Lange wurde behauptet, Plenardebatten dienten dem Austausch zwischen den Deputierten. Um gesellschaftlichen Standpunkten zum Durchbruch zu verhelfen. Um sich auf die bestmögliche Fassung eines Gesetzes zu einigen. Nun erweisen die Debatten sich als Spektakel. Für ein Publikum von Rentnern am Fernseher, Lobbyisten am Computer.
„Le spectacle est le discours ininterrompu que l’ordre présent tient sur lui-même, son monologue élogieux. C’est l’auto-portrait du pouvoir à l’époque de sa gestion totalitaire des conditions d’existence“ (Guy Debord, La Société du spectacle, S. 18).
Die Abgeordneten verringern ihre Redezeit, um ihren Unterhaltungswert zu steigern. Obwohl die Gesetze technischer, komplexer werden. Und deshalb ausführlichere Erörterungen verlangten. Kürzere Redezeiten führen aber „méi a Richtung Liewensqualitéit fir jiddereen, deen eis Debatte suivéiert, an och vläicht fir eis selwer“. Freute sich die grüne Berichterstatterin Sam Tanson.
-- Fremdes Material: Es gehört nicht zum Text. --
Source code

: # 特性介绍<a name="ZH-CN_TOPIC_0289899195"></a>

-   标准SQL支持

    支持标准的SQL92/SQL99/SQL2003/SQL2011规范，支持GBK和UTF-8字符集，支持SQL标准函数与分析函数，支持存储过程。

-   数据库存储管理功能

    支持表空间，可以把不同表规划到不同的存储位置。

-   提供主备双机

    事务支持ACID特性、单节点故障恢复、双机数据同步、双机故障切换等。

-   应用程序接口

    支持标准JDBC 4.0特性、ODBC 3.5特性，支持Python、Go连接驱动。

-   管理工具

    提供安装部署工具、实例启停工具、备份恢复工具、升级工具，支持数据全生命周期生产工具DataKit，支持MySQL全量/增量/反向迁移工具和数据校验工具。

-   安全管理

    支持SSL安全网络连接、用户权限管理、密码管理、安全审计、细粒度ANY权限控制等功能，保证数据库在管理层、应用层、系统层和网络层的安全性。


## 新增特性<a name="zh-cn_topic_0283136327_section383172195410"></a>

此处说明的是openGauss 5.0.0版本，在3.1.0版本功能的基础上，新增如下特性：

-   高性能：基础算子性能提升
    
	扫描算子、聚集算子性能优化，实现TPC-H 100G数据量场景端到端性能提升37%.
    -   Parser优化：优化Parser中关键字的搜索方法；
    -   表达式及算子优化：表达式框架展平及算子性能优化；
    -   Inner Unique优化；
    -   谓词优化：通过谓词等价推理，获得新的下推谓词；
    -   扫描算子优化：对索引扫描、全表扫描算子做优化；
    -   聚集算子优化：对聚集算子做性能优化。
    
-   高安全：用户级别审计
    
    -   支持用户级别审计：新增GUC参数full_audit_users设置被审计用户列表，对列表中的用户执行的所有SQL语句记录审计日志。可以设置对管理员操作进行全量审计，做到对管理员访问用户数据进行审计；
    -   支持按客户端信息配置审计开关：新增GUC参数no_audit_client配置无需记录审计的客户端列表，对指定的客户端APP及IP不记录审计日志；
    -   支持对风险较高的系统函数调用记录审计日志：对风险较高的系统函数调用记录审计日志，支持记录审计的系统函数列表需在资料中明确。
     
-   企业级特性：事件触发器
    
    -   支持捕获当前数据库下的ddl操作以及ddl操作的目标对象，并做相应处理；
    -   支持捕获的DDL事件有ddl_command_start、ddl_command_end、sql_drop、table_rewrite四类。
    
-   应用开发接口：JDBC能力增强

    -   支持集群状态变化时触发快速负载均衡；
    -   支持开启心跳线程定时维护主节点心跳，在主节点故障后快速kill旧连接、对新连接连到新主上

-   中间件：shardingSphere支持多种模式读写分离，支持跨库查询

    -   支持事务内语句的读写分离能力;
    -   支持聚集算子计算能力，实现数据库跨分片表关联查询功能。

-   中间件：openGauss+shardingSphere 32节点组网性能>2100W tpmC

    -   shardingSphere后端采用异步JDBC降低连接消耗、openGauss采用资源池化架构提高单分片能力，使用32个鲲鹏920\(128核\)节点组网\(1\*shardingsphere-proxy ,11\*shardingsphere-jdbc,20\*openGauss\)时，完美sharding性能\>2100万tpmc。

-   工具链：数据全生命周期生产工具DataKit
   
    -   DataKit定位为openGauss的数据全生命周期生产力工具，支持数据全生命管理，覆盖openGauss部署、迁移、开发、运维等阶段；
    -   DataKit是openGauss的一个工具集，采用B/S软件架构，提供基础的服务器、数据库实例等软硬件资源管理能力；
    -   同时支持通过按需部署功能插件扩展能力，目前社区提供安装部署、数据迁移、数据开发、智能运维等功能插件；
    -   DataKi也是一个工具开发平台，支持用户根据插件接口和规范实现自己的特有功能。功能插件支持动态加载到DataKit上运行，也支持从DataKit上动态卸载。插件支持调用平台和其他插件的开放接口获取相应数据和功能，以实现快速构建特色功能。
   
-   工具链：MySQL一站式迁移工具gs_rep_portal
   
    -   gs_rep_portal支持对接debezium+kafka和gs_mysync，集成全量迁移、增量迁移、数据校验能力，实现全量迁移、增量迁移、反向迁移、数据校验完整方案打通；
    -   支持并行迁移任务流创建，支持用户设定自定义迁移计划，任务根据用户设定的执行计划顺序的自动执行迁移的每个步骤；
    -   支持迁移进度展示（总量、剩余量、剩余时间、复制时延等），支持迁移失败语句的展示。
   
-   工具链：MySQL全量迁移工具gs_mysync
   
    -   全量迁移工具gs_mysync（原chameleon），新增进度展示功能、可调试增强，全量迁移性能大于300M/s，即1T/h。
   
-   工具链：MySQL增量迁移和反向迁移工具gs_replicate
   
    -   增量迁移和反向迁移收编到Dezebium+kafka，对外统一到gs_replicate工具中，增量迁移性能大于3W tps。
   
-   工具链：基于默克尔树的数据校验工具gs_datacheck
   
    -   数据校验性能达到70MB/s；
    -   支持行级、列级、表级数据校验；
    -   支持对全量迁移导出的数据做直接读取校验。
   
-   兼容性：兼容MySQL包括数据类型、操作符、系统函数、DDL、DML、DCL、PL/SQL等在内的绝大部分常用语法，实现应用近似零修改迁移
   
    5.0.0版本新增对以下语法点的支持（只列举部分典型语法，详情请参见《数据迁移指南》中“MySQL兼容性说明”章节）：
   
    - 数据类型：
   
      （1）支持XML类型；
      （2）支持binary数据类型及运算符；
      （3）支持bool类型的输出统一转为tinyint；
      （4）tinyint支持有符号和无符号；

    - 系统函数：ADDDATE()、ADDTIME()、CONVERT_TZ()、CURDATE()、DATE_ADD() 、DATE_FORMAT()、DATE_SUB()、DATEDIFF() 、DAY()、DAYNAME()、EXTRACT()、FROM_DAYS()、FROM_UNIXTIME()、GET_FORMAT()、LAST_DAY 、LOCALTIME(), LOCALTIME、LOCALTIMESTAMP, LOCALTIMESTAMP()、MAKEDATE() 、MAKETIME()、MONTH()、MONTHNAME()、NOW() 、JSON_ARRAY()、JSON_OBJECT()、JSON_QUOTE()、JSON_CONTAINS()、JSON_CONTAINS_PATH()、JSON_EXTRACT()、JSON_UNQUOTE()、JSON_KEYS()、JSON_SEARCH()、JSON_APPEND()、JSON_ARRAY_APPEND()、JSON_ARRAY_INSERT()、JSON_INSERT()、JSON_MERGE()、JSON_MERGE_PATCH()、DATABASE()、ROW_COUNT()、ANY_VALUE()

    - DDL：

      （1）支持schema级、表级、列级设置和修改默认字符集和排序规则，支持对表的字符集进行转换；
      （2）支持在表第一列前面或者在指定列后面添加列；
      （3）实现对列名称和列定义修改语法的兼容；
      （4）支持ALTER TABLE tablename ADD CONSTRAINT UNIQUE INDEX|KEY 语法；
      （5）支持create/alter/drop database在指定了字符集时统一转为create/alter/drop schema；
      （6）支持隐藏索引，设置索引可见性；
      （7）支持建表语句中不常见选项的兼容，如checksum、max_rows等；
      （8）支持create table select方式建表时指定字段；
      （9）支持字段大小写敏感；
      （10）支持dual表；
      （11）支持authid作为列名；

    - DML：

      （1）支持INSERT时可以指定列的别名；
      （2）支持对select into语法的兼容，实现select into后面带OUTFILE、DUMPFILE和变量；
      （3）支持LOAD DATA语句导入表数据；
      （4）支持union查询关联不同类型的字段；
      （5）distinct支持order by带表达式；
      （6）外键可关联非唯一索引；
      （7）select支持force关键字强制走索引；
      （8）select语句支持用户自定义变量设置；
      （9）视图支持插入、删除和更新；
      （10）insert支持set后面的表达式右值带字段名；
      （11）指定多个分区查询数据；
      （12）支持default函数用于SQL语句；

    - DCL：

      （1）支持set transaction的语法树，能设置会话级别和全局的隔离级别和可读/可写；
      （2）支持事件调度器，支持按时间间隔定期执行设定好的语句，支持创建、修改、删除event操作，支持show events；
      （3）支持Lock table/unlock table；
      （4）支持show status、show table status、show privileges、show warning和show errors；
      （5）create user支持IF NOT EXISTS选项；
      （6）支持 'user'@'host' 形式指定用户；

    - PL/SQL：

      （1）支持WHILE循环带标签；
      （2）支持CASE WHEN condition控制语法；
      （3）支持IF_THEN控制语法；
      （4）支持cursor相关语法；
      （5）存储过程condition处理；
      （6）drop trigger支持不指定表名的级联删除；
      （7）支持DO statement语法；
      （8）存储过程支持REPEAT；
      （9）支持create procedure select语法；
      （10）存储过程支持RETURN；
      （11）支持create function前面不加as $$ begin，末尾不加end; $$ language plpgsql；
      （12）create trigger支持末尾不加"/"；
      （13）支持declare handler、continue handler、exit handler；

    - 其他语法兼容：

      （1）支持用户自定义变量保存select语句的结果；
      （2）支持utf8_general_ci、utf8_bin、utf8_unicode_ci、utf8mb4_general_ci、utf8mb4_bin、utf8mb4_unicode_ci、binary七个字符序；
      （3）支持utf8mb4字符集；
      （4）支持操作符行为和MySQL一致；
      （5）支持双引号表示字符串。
Mit ihrer Selbstkritik geben die Abgeordneten Reichspropagandaminister Joseph Goebbels recht. Er nannte den Reichstag „Quatschbude“. Nach dem Krieg wurde die Schmähung des „Gequatsches“ fortgeführt: Von den Stammtischen, der Lëtzebuerger Revue, Kabarettisten, Satirikern.
„Dës Chamber ass, ouni dass ech iwwerdreiwen, nu wirklech déi dommste Chamber, déi et op der ganzer Welt gëtt an engem demokratesche Regime.“ Beschwerte sich der CSV-Abgeordnete Fernand Rau (7.7.1982). Er ging zur ADR.
Kommissionssitzungen waren bisher nicht öffentlich. Nun werden auch sie im Fernsehen und Internet übertragen. In den Ausschusssitzungen ist die Redezeit unbegrenzt.
Abgeordnete loben die Rundfunkübertragung als Höhepunkt demokratischer Transparenz. Brecht verlangte vom Rundfunk, „den Zuhörer nicht nur hören, sondern auch sprechen zu machen und ihn nicht zu isolieren, sondern ihn auch in Beziehung zu setzen“ (GBFA, Bd. 21, S. 553). Deshalb warnt der Kommentar zur Geschäftsordnung nachdrücklich: Die Kommissionssitzungen sind „pas pour autant ouvertes au public [...] Le public n’a pas accès aux salles de réunion. La participation physique aux réunions est réservée“ (S. 2).
CSV und DP wollen in den nächsten Jahren mit Ausgabenkürzungen für die Besitzlosen die Steuersenkungen für die Besitzenden finanzieren. Sie versuchen nicht, modern und dynamisch zu sein. Sie versuchen, durch kurze und knackige Werbung unpopuläre Politik populär zu machen.